There is a Goldcrests' nest in a yew tree near Peter Pan. It is made of moss held together with spider's webs.
We will keep an eye on this and hope to get some pictures of chicks being fed.
The Mute Swan family were out on the Long Water, with one of the cygnets riding on its mother's back.
The Black Swan was with his girlfriend, but rushed over to the shore when someone started throwing bread and competed with the white Mallard to grab bits.
The Great Crested Grebes at the island were feeding their chick with some small water creature.
I think there only is one chick, and what looked like a second one in yesterday's photograph was the light glinting on the parent's wing.

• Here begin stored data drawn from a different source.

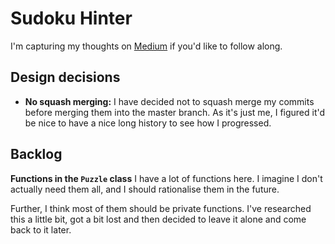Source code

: # Sudoku Hinter

I'm capturing my thoughts on [Medium](https://medium.com/@CoderLyn/building-a-sudoku-hinter-part-1-6a530871198b) if you'd like to follow along.

## Design decisions

* **No squash merging:** I have decided not to squash merge my commits before merging them into the master branch. As it's just me, I figured it'd be nice to have a nice long history to see how I progressed.


## Backlog

**Functions in the `Puzzle` class**
I have a lot of functions here. I imagine I don't actually need them all, and I should rationalise them in the future.

Further, I think most of them should be private functions. I've researched this a little bit, got a bit lost and then decided to leave it alone and come back to it later.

Blondie the Egyptian Goose was with her family near Bluebird Boats. I could only see five chicks, but it is possible that there were more under her wings.
The sole surviving Canada gosling on the Serpentine is growing quickly.
There was no sign of the one on the Long Water, and it is probably a goner.
But the one remaining Mandarin ducking is still around near the bridge, and growing visibly.
The pigeon-eating Lesser Black-Backed Gull was enjoying his lunch.
Another in the series of the strange foods that people give to birds: these Greylag Geese were eating couscous.
Several Pied Wagtails were sprinting around on the grass at the south side of the Serpentine with their peculiar high-stepping gait.
The male Little Owl was out in his chestnut tree.
A minute after this picture was taken, some Magpies flew in and he retreated to his hole. They are giving him a very hard time.